The Alaska Legislature went into extra innings Sunday. The 90-day session limit was reached and Gov. Sean Parnell called a special session and told legislators to continue work on 10 bills, including the budget. The extra time was needed as the House and Senate remained deadlocked on budgets that Parnell had linked to passage of his oil tax reduction bill.
Parnell, in a late-night press conference, called on legislators to “lay down their swords” and get to work passing a budget.
He made it clear, however, that he sides with the House in the battle, saying it has been working hard for the people of Alaska, while the Senate had failed to act.
The Legislature had yet to pass an operating budget, the only constitutionally mandated duty of the Legislature.
The House’s Republican leadership, which backs the Governor’s proposal to lower the state’s ACES oil tax, moved Sunday evening to adjourn the 2011 Alaska Legislature, and asked Parnell to call a special session to finish its work.
“It is the desire of the House to adjourn on the 90th day … and today is the 90th day,” said House Majority Leader Alan Austerman.
Senate leaders at the same time sent Parnell a letter saying they were in a dispute about adjournment, which Attorney General John Burns said was considered a certification under the constitution that also allows the governor to call a special session.
Some House Democrats opposed the adjournment motion House Republican leaders proposed, but there appeared to be no official caucus position.
The vote in favor of adjournment was 33-7, with House Democratic leader Beth Kerttula, D-Juneau, voting in favor, as did Rep.

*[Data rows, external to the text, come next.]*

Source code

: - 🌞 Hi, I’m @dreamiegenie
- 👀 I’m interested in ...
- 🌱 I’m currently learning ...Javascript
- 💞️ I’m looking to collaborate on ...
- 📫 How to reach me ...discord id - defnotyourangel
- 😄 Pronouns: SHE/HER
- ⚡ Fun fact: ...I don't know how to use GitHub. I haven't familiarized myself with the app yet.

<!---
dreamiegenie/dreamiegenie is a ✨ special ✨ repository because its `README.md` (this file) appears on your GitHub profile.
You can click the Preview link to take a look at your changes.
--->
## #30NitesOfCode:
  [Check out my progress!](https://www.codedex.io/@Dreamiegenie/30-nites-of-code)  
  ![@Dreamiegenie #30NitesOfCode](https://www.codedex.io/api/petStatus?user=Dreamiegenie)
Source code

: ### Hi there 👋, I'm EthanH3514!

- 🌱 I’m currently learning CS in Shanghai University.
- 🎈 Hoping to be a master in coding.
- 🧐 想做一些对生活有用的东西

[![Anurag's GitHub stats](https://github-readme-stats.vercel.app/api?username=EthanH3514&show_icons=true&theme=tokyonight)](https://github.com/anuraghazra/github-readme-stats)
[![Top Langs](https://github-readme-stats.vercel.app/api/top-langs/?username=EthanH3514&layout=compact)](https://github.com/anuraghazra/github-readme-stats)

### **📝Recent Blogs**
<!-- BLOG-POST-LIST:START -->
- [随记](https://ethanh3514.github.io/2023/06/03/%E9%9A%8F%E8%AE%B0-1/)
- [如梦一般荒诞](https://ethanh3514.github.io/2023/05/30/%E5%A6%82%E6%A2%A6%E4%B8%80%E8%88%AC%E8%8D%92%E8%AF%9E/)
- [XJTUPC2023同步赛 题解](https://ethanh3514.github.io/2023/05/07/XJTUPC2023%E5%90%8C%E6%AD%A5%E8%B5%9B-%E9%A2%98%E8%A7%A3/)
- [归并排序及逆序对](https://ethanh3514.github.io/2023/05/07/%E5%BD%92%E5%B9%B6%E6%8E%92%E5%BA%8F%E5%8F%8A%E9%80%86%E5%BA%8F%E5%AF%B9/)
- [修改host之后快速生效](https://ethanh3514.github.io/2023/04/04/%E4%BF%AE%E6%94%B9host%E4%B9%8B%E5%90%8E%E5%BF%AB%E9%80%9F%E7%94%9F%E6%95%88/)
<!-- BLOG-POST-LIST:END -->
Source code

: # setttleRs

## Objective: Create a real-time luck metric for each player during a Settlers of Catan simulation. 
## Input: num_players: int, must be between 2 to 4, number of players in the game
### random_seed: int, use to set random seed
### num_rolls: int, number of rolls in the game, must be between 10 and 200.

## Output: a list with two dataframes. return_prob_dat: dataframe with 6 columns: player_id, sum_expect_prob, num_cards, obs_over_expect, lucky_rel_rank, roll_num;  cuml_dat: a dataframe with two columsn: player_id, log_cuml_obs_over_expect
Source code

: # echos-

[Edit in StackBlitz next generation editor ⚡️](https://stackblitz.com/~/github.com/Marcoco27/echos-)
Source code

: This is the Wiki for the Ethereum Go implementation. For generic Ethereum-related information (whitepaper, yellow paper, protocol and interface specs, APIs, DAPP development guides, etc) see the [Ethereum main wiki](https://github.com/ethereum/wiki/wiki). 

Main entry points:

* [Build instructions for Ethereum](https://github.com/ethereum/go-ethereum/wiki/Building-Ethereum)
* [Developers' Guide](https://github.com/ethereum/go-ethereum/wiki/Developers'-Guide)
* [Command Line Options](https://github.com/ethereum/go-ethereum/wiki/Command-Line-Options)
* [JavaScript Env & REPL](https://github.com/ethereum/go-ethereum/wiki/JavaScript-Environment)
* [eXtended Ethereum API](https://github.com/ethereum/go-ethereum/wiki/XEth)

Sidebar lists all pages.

Cathy Muñoz, R-Juneau.
Democratic Rep. Les Gara, D-Anchorage, opposed adjournment, saying the Legislature needed to stay and finish its work and not involve the governor in a dispute between the two bodies.
“Now we have to get the governor to come in and break the tie,” he said. “The governor has no business in this.”
Gara blamed Parnell for starting the problem by threatening to veto projects from the capital budget if the oil tax reduction he’s pushing was not adopted.
At issue between the House and Senate is what’s known as “trigger” and “contingency” language in the Senate version of the capital budget which makes financing for come projects contingent upon certain oil prices being reached.
Those complicated triggers were inserted by the Senate as a way to keep Parnell from vetoing Senate-favored projects.
“They saw the only way to protect themselves from that veto threat was the language they put in,” Gara said.
Parnell said he had “a deep and abiding respect for the Legislature, having served here,” but said that the trigger language threatened to infringe upon his constitutional power to use the line-item veto.
The Republican-led House majority opposes the triggers.
Earlier, House Speaker Mike Chenault told reporters “we don’t think that’s responsible, to put triggers like that” in the budget.
He called the contingency language a way to “hold hostage” the governor.
House Rules Chair Craig Johnson, R-Anchorage, said the House was being “blackmailed” by the Senate.
Chenault said the way to resolve the deadlock was for the Senate to remove the triggers, but the Senate showed no signs late Sunday of relenting.
Parnell Sunday evening announced the special session narrowed in scope to 10 bills, including budgets, his scholarship plan, coastal zone management, vocational funding, and others.
When a special session is called, the governor has the ability to specify what topics will be discussed, and Chenault said that will help reach an agreement on the budget.
“We get to focus on a few issues,” Chenault said.